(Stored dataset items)
[Start of Attachment]
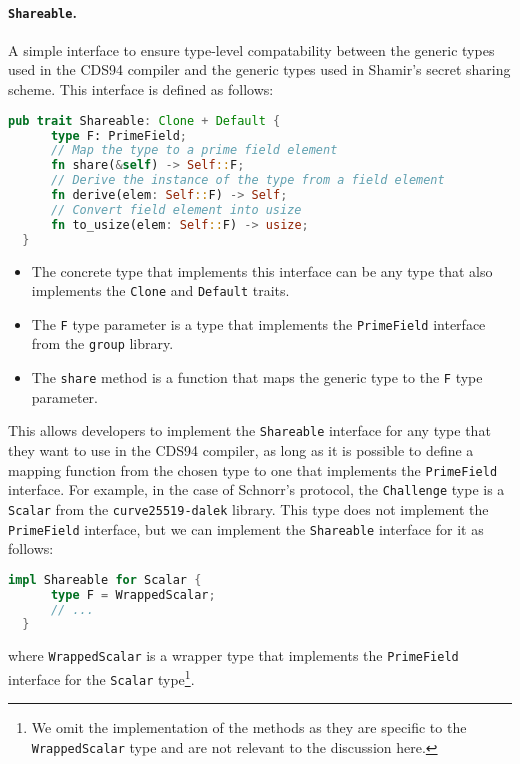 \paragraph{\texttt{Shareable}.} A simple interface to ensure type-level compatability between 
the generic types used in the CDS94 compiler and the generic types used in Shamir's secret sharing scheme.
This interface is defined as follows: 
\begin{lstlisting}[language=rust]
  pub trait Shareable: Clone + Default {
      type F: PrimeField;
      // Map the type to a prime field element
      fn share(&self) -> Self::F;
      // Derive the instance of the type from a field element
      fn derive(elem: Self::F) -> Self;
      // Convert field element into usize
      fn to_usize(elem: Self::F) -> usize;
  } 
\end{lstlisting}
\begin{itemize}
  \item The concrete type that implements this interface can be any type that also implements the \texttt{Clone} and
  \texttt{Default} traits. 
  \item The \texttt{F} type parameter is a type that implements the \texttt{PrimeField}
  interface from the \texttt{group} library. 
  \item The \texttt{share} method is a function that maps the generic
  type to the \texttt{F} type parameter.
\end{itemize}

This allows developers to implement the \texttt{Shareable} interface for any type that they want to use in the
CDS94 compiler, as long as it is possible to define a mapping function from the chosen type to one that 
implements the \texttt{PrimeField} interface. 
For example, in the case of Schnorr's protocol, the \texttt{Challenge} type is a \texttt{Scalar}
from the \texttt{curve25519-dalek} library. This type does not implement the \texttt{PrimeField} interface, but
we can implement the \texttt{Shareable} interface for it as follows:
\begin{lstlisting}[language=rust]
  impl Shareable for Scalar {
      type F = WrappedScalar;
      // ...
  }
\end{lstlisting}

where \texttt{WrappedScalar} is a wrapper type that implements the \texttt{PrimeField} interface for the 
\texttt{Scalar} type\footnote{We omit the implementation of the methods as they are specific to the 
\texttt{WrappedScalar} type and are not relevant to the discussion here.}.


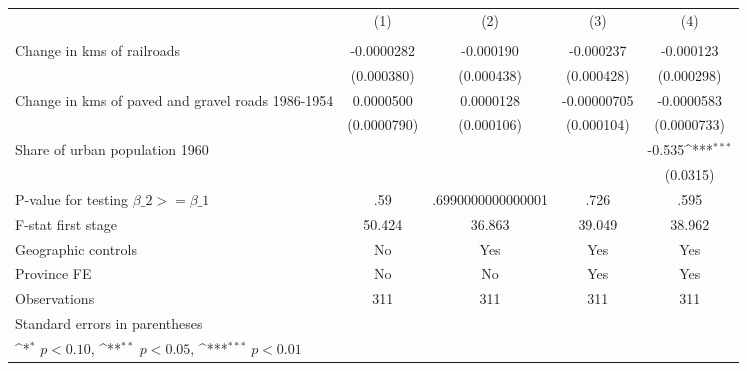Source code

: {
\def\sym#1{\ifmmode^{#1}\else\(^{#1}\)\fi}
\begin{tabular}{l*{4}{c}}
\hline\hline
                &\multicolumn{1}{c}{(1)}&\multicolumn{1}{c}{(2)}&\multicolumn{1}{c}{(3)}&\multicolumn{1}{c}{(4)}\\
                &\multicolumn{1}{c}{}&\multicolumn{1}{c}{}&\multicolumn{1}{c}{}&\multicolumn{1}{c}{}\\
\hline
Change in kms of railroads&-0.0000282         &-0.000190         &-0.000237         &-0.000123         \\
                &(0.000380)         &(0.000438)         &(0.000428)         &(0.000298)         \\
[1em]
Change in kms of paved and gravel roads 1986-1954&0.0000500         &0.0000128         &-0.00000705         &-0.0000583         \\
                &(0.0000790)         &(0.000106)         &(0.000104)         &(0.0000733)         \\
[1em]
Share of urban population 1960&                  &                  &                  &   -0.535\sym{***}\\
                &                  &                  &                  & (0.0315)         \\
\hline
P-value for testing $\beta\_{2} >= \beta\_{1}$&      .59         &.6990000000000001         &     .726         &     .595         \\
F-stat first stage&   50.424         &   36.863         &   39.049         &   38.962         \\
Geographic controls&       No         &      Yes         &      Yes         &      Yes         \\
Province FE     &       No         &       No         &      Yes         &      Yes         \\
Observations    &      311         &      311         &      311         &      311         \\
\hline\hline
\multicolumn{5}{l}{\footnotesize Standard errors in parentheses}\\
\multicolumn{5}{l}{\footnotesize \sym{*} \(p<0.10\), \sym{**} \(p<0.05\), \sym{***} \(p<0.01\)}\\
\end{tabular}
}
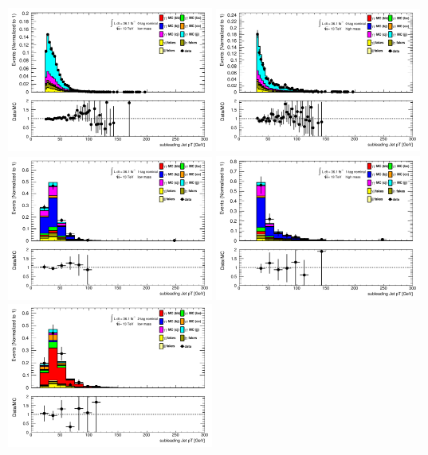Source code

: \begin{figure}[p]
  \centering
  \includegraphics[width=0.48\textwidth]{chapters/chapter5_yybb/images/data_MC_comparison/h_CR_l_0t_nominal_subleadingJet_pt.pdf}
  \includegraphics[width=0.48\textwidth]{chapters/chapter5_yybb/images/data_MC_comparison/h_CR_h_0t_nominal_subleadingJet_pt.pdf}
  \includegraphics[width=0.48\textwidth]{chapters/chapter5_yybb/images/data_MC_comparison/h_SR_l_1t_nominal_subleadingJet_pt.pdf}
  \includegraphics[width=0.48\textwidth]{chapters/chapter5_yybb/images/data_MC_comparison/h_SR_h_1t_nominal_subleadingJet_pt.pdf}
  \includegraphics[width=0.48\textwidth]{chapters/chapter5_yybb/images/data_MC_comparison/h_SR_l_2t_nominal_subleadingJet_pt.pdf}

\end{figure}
[End of Attachment]
* TRY IT: Please output the lines above beginning at the line with "specific to the" and ending after the line with "Change in kms of paved", precisely as written and with no pictures.

* EXERCISE RESULT:
\texttt{Scalar} type\footnote{We omit the implementation of the methods as they are specific to the 
\texttt{WrappedScalar} type and are not relevant to the discussion here.}.


Source code

: {
\def\sym#1{\ifmmode^{#1}\else\(^{#1}\)\fi}
\begin{tabular}{l*{4}{c}}
\hline\hline
                &\multicolumn{1}{c}{(1)}&\multicolumn{1}{c}{(2)}&\multicolumn{1}{c}{(3)}&\multicolumn{1}{c}{(4)}\\
                &\multicolumn{1}{c}{}&\multicolumn{1}{c}{}&\multicolumn{1}{c}{}&\multicolumn{1}{c}{}\\
\hline
Change in kms of railroads&-0.0000282         &-0.000190         &-0.000237         &-0.000123         \\
                &(0.000380)         &(0.000438)         &(0.000428)         &(0.000298)         \\
[1em]
Change in kms of paved and gravel roads 1986-1954&0.0000500         &0.0000128         &-0.00000705         &-0.0000583         \\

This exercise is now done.